Check each line of the data below for the word "project", then extract the ones that have it.

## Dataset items
☆ ☆ ☆

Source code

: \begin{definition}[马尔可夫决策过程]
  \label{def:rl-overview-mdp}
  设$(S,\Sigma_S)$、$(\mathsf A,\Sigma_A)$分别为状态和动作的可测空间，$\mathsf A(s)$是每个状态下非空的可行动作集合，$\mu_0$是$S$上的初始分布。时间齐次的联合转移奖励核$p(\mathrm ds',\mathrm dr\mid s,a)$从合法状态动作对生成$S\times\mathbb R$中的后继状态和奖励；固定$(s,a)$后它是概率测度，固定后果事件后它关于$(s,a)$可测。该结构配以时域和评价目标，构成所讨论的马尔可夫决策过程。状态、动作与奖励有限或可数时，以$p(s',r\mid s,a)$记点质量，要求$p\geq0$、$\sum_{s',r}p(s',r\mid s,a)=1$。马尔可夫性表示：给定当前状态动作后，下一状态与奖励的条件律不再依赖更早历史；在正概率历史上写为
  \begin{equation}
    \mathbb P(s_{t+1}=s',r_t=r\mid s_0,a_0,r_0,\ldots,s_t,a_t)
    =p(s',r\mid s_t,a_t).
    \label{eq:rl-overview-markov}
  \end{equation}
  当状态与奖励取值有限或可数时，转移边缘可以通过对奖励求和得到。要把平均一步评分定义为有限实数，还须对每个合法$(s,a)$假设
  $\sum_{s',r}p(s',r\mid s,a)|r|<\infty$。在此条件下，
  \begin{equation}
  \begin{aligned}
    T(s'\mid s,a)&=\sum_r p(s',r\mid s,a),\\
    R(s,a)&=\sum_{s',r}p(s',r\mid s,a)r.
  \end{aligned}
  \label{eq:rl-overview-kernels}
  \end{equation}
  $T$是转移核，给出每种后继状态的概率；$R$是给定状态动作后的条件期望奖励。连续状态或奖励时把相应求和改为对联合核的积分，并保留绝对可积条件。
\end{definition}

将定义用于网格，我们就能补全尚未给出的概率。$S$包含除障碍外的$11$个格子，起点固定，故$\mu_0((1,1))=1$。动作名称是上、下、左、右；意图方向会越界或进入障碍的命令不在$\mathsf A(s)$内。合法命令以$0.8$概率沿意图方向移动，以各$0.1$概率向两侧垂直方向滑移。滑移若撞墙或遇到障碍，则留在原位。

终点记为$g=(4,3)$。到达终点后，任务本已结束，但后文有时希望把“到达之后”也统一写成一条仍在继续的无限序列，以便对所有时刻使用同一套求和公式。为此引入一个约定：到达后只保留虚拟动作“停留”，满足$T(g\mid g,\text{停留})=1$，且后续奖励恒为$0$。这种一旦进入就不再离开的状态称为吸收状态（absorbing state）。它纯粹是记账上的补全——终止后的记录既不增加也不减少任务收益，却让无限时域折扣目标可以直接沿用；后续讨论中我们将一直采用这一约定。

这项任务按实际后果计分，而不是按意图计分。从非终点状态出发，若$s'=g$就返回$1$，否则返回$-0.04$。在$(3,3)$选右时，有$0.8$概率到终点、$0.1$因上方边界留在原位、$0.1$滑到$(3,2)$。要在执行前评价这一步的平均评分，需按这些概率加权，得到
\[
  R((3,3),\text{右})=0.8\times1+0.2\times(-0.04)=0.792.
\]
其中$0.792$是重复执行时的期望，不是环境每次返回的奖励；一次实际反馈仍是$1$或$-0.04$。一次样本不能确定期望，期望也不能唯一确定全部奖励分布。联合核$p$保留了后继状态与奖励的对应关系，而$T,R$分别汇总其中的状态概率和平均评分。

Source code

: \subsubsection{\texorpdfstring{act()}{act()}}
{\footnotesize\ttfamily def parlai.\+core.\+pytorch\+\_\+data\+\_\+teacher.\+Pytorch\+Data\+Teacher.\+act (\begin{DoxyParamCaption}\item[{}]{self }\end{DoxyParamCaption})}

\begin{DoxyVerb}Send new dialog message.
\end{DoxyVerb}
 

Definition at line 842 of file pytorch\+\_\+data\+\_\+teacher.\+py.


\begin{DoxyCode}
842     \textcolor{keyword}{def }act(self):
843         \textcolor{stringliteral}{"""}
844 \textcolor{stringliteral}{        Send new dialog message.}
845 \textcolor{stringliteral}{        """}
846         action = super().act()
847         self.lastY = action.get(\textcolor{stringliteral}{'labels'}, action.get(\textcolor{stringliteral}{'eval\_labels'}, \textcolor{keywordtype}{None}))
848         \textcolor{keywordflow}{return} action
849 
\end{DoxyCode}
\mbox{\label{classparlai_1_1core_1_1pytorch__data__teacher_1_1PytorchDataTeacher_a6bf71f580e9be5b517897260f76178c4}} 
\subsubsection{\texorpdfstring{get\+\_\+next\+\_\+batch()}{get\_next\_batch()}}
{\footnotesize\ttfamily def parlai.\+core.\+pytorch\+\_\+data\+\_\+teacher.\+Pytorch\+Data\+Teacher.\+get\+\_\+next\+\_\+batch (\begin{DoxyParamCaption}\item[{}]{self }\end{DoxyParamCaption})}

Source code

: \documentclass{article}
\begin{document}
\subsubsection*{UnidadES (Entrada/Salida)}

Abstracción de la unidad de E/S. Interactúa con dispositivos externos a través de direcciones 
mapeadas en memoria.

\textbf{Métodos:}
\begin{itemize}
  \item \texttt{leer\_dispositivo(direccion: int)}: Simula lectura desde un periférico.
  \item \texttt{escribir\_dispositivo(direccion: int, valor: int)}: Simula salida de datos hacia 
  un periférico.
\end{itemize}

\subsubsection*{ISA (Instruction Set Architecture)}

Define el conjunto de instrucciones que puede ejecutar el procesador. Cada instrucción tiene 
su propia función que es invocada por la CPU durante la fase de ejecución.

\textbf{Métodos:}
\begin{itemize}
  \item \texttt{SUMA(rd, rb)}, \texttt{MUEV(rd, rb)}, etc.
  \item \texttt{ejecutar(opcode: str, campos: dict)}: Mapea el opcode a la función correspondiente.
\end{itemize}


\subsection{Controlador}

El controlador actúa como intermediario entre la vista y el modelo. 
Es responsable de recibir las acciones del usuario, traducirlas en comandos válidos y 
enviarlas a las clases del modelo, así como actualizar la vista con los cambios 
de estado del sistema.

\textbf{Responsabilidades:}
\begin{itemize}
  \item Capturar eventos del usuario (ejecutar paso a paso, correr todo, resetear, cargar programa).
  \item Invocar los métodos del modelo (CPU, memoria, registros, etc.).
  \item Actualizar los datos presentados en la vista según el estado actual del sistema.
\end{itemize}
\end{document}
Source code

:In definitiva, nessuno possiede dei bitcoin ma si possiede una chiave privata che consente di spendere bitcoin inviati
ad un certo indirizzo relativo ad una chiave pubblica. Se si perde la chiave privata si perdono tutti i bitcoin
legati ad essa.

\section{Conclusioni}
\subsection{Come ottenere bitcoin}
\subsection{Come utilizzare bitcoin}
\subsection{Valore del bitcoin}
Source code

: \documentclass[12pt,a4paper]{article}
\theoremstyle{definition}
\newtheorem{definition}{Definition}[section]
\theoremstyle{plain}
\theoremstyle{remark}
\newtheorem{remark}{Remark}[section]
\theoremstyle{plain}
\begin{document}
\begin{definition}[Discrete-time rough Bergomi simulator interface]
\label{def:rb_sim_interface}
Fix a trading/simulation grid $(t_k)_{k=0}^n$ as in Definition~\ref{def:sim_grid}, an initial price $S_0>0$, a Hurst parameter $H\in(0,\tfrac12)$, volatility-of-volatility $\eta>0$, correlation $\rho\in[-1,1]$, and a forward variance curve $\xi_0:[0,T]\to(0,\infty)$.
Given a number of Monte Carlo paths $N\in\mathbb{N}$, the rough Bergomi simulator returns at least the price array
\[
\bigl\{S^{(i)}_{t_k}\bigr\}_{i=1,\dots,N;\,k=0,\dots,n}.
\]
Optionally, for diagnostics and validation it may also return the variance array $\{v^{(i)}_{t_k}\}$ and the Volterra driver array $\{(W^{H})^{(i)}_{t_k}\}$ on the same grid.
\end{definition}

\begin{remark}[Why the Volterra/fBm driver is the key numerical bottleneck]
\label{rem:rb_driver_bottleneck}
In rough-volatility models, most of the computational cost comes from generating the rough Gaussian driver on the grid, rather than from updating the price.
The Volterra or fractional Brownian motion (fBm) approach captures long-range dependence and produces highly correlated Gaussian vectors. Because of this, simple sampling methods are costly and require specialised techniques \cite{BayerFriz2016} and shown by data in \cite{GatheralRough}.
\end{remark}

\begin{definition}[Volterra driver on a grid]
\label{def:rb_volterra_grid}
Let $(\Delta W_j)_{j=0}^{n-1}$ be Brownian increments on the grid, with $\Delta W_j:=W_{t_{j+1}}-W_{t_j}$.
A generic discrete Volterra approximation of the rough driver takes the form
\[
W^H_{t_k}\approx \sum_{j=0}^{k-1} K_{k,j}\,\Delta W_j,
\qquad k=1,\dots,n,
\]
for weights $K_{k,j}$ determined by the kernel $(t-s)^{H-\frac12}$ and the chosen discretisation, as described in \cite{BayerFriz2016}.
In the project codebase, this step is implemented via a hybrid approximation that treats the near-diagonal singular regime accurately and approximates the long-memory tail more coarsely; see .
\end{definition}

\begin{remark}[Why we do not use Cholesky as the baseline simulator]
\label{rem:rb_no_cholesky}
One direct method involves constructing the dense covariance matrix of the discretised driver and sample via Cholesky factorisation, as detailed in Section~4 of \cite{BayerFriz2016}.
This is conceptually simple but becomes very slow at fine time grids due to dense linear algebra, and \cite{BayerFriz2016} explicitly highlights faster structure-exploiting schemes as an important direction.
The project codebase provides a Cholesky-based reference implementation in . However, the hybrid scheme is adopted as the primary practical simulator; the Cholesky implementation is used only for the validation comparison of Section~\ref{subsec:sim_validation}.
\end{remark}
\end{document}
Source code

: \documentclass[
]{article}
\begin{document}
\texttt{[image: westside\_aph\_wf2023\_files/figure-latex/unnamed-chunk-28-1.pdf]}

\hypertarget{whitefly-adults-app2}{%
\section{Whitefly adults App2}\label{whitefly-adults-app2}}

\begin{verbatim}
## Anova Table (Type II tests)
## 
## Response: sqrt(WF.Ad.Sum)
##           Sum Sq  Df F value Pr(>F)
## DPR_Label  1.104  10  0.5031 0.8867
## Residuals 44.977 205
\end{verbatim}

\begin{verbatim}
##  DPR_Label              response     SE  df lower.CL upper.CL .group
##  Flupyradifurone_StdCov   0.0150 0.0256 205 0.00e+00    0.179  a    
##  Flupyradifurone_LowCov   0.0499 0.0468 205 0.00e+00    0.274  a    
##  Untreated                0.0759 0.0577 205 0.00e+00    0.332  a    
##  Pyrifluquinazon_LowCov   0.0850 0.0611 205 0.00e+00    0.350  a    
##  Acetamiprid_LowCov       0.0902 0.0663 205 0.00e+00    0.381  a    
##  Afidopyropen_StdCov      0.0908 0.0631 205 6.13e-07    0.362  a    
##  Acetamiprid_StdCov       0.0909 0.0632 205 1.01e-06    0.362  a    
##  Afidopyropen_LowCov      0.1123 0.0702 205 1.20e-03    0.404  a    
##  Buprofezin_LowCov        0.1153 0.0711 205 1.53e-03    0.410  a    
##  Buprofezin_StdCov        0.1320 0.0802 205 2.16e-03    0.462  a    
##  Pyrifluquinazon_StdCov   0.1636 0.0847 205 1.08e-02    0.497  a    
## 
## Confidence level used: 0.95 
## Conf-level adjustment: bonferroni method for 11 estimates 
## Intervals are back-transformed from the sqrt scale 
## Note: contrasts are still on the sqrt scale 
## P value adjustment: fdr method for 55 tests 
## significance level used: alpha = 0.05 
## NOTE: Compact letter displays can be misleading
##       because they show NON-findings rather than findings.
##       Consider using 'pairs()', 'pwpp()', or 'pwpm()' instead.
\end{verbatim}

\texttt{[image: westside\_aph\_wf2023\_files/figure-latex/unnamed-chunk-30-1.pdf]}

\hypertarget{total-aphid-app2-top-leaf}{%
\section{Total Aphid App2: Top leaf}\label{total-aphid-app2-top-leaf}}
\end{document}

☆ ☆ ☆

## Answer for the task
In the project codebase, this step is implemented via a hybrid approximation that treats the near-diagonal singular regime accurately and approximates the long-memory tail more coarsely; see .
The project codebase provides a Cholesky-based reference implementation in . However, the hybrid scheme is adopted as the primary practical simulator; the Cholesky implementation is used only for the validation comparison of Section~\ref{subsec:sim_validation}.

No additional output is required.